SORU: I. Andolsun ki biz, gökte burçlar (yıldız kümeleri) meydana getirdik ve onları, (ibretle) bakanlar için süsledik.
II. Yeryüzünü ise, (yaşamaya elverişli bir halde) yayıp döşedik, oraya sabit dağlar koyduk ve orada ölçülen, tartılan her şeyden bitirdik.
III. Ancak dinleme hırsızlığı yapan (şeytan) olursa onu da (akıp yakan) parlak bir alev takip eder. IV. Biz onları taşlanmış (kovulmuş) her şeytandan koruduk (oraya yaklaşamazlar). Yukarıda Hicr sûresinin 16-19. ayetleri verilirken sıralamada bir hata yapılmıştır. Sıralamanın düzgün olması için aşağıdakilerden hangisi yapılmaktadır?
A) III ile I yer değiştirmelidir.
B) II ile IV yer değiştirmelidir.
C) I ile II yer değiştirmelidir.
D) III ile II yer değiştirmelidir.
E) I ile IV yer değiştirmelidir.
CEVAP: II ile IV yer değiştirmelidir.
I. Andolsun ki biz, gökte burçlar (yıldız kümeleri) meydana getirdik ve onları, (ibretle) bakanlar için süsledik.

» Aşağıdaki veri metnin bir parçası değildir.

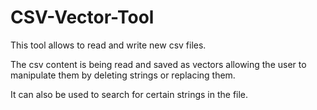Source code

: # CSV-Vector-Tool

This tool allows to read and write new csv files.

The csv content is being read and saved as vectors allowing the user to manipulate them by deleting strings or replacing them.

It can also be used to search for certain strings in the file.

IV. Biz onları taşlanmış (kovulmuş) her şeytandan koruduk (oraya yaklaşamazlar).
Hicr sûresinin 16-19. ayetler:
16. Andolsun, biz gökte birtakım burçlar yarattık ve seyr edenler için onu süsledik.

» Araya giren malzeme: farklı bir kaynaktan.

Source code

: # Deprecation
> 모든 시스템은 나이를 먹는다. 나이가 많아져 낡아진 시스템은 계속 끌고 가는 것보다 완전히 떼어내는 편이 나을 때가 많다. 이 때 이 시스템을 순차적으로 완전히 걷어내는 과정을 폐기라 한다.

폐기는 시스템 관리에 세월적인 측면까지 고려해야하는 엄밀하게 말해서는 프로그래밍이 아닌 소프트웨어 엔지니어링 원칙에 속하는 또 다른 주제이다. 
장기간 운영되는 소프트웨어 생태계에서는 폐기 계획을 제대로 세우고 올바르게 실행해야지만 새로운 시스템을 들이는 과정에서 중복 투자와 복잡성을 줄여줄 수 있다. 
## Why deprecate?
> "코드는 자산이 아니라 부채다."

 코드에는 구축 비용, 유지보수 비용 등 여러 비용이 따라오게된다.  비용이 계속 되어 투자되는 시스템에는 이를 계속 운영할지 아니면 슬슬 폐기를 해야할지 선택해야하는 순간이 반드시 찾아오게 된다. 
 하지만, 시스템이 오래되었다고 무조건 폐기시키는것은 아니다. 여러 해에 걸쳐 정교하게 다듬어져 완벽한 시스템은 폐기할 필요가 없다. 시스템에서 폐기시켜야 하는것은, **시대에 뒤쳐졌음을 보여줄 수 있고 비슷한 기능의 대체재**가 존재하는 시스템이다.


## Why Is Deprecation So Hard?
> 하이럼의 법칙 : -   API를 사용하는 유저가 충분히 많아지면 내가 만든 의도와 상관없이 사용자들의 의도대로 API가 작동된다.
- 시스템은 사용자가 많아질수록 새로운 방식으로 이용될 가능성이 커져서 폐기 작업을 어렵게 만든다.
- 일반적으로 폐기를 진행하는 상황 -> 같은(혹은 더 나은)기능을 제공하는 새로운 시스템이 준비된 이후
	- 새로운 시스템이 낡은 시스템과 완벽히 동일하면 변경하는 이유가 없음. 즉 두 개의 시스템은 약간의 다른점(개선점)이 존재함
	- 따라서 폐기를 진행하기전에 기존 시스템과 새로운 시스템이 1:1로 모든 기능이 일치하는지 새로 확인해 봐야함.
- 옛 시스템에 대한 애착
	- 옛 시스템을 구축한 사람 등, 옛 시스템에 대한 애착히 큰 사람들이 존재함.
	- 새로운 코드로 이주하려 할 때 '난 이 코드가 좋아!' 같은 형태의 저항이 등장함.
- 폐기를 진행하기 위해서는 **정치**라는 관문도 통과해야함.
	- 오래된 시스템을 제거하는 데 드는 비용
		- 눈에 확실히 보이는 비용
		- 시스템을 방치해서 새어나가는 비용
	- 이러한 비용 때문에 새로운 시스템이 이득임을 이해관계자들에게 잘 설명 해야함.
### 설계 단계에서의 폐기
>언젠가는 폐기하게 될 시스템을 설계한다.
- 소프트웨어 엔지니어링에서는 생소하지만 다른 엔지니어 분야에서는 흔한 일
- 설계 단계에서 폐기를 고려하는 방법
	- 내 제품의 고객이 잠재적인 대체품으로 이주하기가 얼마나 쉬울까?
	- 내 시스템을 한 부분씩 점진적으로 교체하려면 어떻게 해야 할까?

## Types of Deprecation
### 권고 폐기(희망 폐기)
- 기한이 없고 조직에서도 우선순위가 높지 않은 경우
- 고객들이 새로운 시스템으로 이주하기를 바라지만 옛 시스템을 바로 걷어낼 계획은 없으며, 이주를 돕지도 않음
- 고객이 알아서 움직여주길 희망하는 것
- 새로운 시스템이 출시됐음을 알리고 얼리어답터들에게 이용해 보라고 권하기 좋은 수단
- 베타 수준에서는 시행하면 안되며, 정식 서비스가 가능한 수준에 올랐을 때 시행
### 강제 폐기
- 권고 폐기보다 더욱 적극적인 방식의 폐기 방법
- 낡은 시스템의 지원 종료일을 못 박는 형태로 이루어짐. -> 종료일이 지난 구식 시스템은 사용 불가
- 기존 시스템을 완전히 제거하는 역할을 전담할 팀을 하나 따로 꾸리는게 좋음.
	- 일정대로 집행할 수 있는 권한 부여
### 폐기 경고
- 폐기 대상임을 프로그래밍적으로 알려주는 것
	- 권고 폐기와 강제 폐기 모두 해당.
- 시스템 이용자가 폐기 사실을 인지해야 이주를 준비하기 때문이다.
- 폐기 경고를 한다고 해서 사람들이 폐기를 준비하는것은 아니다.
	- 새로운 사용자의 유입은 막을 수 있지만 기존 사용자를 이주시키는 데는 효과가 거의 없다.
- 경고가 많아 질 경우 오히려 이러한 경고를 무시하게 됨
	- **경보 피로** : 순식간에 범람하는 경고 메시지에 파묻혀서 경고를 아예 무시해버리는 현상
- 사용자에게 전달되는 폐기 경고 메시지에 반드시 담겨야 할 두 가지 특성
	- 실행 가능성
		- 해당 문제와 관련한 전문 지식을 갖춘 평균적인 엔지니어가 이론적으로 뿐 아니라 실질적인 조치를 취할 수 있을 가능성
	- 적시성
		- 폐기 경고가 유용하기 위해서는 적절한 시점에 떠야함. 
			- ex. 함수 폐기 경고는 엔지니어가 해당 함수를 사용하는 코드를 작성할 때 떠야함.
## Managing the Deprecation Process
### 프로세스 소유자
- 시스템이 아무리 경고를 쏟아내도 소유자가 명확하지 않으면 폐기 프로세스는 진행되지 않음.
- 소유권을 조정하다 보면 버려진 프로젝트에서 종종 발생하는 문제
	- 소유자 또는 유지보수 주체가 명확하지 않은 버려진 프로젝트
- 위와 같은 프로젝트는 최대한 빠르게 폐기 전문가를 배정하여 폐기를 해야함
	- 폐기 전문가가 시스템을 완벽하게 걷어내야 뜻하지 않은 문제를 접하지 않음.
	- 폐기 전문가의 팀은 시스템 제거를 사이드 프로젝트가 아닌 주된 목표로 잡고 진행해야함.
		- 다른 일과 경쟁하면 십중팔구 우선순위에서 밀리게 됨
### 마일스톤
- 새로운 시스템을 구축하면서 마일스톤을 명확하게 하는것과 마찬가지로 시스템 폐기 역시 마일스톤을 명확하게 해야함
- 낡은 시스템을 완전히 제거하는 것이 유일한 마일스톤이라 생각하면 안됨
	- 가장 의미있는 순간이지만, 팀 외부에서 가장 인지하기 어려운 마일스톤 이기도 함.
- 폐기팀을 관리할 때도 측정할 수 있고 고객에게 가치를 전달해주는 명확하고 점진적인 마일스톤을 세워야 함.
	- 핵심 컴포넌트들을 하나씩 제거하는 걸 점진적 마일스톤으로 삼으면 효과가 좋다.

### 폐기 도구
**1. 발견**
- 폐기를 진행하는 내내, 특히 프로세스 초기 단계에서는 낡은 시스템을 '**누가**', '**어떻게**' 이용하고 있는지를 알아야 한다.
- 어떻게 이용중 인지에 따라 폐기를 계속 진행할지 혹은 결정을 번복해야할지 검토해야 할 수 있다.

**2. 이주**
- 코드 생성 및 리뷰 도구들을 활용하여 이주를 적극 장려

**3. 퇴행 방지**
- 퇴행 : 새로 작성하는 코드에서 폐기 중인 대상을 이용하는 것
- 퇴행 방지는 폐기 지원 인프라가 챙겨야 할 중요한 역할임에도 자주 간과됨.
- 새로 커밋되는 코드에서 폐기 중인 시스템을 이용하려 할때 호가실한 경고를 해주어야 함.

Burç, aslında yüksek köşk demektir. Gökyüzünde özel bir şekilde toplanmış olan birtakım yıldızlar kümesine de bu manada burç denilir. Bu kümelerin meşhurları oniki tane olmakla beraber, âyet-i kerimede «burûc» kelimesi, nekre ve çoğul olarak zikredildiğine göre, gökyüzünde daha keşfedilmemiş bir çok yıldız kümelerinin var olduğuna işaret edilmektedir.
17. Onları, taşlanmış (kovulmuş) her şeytandan koruduk.
18. Ancak kulak hırsızlığı eden müstesna. Onun da peşine açık bir alev sütunu düşmüştür.
19. Yeri uzatıp yaydık, orada sabit dağlar yerleştirdik, yine orada miktarı ve ölçüsü belirli olan şeyler bitirdik.